Egg Collective’s Homage to Eileen Gray

The New York design trio showcases the work of two sculptors in a physical and digital re-creation of a never-realized home by the unsung modernist master.

Known for its refined yet expressive furniture and lighting designs, New York-based boutique design company Egg Collective—the combined force of Stephanie Beamer, Crystal Ellis, and Hillary Petrie—has staged the Designing Women group exhibition series in their meticulously appointed Tribeca showroom over the past half decade. Each installment addresses a relevant theme such as motherhood and the lineage between historical and contemporary talents.

For this year’s edition—until June 14—Egg Collective has set its focus on long overlooked early 20th-century polymath Eileen Gray and one of her unrealized projects, The House for Two Sculptors.

“We were looking for a modernist home in which to shoot our work, and were struck by how few examples of female authored architecture we could find from this period,” Beamer says.

“We began to dialogue about what it would look like to digitally build an unrealized work, which took us into the archives of female designers/architects who we admired. Eileen Gray’s House for Two Sculptors jumped out at us because of the programmatic nature of the house being designed for creatives as well as its egg-shaped atelier. It felt to us like a sign.”

 

 

 

Gray’s iconic furniture pieces are better-known in the annals of often gender-skewed design history than her equally epochal work in architecture.

“Eileen was a pioneering designer, paving the way into male-dominated spaces a generation before designers like Charlotte Perriand often thought of as her contemporary,” Ellis explains. “Her work still feels contemporary and continues to influence designers today.
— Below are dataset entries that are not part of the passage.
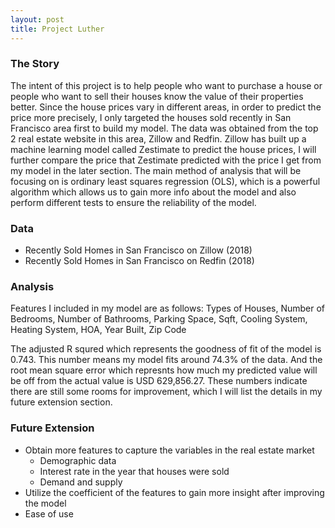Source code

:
 ```yaml
---
layout: post
title: Project Luther
---
```

### The Story
The intent of this project is to help people who want to purchase a house or people who want to sell their houses know the value of their properties better. Since the house prices vary in different areas, in order to predict the price more precisely, I only targeted the houses sold recently in San Francisco area first to build my model. The data was obtained from the top 2 real estate website in this area, Zillow and Redfin. Zillow has built up a machine learning model called Zestimate to predict the house prices, I will further compare the price that Zestimate predicted with the price I get from my model in the later section. The main method of analysis that will be focusing on is ordinary least squares regression (OLS), which is a powerful algorithm which allows us to gain more info about the model and also perform different tests to ensure the reliability of the model.


### Data

* Recently Sold Homes in San Francisco on Zillow (2018)
* Recently Sold Homes in San Francisco on Redfin (2018)


### Analysis

Features I included in my model are as follows:
Types of Houses, Number of Bedrooms, Number of Bathrooms, Parking Space, Sqft, Cooling System, Heating System, HOA, Year Built, Zip Code

The adjusted R squred which represents the goodness of fit of the model is 0.743. This number means my model fits around 74.3% of the data. And the root mean square error which represnts how much my predicted value will be off from the actual value is USD 629,856.27. These numbers indicate there are still some rooms for improvement, which I will list the details in my future extension section.


### Future Extension

* Obtain more features to capture the variables in the real estate market
  - Demographic data
  - Interest rate in the year that houses were sold
  - Demand and supply
* Utilize the coefficient of the features to gain more insight after improving the model
* Ease of use
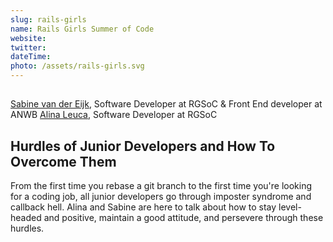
 ```yaml
---
slug: rails-girls
name: Rails Girls Summer of Code
website:
twitter:
dateTime:
photo: /assets/rails-girls.svg
---
```


##

[Sabine van der Eijk], Software Developer at RGSoC & Front End developer at ANWB
[Alina Leuca], Software Developer at RGSoC

[Sabine van der Eijk]:https://twitter.com/Sabin_E
[Alina Leuca]: https://twitter.com/alinaleuca

## Hurdles of Junior Developers and How To Overcome Them

From the first time you rebase a git branch to the first time you're looking for a coding job, all junior developers go through imposter syndrome and callback hell. Alina and Sabine are here to talk about how to stay level-headed and positive, maintain a good attitude, and persevere through these hurdles.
So to bring this work to life 90 years after its conception feels like we are paying overdue tribute to a designer never recognized for this work in her lifetime.”
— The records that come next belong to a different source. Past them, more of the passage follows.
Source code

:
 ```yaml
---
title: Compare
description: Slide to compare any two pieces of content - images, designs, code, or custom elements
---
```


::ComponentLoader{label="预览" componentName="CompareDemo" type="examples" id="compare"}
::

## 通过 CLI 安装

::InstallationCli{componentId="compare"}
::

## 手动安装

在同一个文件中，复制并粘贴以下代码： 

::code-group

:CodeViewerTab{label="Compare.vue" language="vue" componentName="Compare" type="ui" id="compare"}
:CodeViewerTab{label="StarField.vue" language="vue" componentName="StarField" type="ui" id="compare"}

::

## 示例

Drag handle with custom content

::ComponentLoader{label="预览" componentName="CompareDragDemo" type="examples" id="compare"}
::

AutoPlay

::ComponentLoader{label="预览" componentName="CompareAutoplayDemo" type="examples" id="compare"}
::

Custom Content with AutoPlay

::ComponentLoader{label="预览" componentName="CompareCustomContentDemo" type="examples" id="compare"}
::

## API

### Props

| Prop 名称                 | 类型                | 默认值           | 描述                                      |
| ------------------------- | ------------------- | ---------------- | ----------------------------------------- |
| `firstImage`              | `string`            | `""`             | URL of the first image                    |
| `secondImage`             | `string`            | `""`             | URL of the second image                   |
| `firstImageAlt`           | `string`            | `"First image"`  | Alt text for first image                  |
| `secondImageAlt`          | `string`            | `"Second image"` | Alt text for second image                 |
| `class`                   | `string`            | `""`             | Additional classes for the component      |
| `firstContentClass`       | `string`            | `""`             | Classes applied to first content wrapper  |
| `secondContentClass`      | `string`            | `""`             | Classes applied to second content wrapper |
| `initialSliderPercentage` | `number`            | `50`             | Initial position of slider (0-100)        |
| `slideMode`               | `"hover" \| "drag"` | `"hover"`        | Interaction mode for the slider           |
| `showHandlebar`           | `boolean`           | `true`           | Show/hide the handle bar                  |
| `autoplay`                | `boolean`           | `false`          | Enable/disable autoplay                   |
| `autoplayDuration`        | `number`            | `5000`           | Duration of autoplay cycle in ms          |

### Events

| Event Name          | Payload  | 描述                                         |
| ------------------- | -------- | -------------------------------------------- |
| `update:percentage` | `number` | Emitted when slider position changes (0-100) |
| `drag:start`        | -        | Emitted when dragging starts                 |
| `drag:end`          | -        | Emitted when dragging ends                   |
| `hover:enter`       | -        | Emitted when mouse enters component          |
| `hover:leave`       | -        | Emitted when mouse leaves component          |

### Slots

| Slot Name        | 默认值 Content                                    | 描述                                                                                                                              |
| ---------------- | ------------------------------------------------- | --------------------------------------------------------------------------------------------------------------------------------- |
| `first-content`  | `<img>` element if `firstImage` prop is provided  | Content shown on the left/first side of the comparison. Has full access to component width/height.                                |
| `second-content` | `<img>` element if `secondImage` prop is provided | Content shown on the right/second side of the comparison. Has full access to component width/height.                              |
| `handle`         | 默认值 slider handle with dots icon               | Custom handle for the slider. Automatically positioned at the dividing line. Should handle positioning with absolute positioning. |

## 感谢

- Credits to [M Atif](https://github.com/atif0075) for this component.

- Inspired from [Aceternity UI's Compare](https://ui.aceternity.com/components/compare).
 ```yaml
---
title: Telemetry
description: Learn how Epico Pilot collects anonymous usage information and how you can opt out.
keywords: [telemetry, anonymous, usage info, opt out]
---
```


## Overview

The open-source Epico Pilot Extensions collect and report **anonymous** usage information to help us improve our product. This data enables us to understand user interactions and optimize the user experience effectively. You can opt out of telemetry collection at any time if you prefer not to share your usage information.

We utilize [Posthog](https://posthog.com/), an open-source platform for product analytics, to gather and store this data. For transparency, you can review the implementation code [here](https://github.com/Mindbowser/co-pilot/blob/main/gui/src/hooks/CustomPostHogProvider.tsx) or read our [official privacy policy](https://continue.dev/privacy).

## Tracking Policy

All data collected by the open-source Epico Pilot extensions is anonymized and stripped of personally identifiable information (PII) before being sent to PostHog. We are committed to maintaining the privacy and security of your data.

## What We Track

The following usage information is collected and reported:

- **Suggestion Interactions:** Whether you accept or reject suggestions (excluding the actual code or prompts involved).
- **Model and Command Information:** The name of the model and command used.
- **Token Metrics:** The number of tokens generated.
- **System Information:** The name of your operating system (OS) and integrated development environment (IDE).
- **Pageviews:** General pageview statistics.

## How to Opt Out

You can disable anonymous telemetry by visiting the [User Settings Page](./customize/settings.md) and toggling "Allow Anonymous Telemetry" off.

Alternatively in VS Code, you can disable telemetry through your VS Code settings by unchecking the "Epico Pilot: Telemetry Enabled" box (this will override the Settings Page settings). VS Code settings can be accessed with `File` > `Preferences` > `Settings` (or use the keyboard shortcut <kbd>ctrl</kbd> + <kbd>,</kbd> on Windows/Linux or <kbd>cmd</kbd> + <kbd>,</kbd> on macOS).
The innovatively designed home has be reconstructed in an interactive virtual display, and imagined vignettes of the space have also been reconstituted throughout the showroom as backdrops for select items from the boutique producer’s own collections, including the new Eileen Mirror, inspired by the talent’s deftly composed textiles.

 

 

 

 

The Designing Women IV: Eileen Gray’s House for Two Sculptors will also showcase works by invited artists Taylor Kibby and Molly Haynes. Naturally, the trio’s long-time collaborator, fine art curator Tealia Ellis Ritter, chose to exhibit the work of two Los Angeles-based sculptors.
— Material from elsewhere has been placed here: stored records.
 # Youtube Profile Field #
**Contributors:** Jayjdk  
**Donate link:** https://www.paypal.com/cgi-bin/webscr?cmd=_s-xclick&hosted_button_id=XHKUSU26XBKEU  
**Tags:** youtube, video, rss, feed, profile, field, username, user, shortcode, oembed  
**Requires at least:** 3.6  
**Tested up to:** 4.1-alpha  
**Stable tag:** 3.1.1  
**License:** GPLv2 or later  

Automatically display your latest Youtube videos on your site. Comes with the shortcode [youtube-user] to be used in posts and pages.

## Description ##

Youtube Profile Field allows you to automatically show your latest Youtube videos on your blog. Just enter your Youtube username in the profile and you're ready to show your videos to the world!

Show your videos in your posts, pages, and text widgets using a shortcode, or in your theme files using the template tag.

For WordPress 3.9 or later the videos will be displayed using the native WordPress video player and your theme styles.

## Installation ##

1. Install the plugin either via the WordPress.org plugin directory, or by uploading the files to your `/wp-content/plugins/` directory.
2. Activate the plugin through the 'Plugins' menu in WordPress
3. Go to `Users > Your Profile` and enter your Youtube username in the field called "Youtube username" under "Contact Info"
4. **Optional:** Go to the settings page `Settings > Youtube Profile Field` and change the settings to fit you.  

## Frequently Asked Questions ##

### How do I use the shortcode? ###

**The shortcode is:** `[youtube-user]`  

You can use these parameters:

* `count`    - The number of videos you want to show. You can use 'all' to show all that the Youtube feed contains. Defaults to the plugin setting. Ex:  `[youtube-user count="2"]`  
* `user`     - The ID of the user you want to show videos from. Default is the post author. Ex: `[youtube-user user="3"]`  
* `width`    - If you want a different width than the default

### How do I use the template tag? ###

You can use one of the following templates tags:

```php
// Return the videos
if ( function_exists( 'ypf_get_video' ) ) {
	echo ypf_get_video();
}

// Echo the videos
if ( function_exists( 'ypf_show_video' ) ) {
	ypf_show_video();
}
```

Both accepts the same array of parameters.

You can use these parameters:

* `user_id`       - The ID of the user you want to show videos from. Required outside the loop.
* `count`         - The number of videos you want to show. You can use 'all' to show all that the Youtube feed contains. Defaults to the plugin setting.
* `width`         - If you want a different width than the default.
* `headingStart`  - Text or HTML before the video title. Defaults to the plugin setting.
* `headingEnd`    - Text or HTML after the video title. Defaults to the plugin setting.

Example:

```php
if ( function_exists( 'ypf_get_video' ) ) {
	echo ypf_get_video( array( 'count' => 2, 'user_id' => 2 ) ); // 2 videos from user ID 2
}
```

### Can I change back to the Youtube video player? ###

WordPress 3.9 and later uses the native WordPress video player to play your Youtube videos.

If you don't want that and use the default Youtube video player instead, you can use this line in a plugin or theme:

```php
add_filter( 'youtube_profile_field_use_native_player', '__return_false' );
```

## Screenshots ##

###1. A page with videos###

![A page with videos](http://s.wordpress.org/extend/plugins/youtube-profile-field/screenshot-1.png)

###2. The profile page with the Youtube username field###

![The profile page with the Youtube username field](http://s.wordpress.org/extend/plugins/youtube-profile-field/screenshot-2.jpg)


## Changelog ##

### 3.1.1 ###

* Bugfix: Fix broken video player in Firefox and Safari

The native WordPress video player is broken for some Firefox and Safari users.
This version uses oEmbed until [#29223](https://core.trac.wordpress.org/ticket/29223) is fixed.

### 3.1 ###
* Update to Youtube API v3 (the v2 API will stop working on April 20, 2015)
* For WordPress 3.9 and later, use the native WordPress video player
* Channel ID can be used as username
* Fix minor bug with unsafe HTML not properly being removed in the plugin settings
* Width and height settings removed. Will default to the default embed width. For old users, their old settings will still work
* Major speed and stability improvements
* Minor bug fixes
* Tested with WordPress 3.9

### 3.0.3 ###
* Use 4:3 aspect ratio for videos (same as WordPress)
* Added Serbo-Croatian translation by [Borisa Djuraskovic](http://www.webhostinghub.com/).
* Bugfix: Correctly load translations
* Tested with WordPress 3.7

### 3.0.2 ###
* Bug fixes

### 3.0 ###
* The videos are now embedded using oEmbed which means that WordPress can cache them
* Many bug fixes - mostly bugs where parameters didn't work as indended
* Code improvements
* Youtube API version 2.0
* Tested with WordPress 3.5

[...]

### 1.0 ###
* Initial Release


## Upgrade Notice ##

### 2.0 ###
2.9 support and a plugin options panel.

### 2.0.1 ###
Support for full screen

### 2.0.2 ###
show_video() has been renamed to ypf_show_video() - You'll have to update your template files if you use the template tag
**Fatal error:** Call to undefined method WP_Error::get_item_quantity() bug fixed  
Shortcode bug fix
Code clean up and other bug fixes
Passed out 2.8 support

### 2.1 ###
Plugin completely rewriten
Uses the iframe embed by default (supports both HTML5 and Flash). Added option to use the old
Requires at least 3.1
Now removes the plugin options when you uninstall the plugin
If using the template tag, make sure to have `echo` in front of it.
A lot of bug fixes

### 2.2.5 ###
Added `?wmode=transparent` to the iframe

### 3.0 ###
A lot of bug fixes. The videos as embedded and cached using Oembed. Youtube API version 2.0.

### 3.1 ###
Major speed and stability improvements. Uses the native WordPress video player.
“Although the original artists for whom the house was designed are unknown, the intent of a space for creative practice and life to mingle was clear. After some discussion, Kibby and Haynes—whose work we have long admired—felt like a good fit,” Petrie says.

“Not only are they friends, their work—although created using very different materials, ceramics versus fibre art—formally references one another’s practice with its use of repetitive forms and processes. This rigorous exploration of form, combined with an appreciation for the simplicity of materials in creation of works that possess both structure and fluidity, felt like a direct connection to Gray’s design ideals.”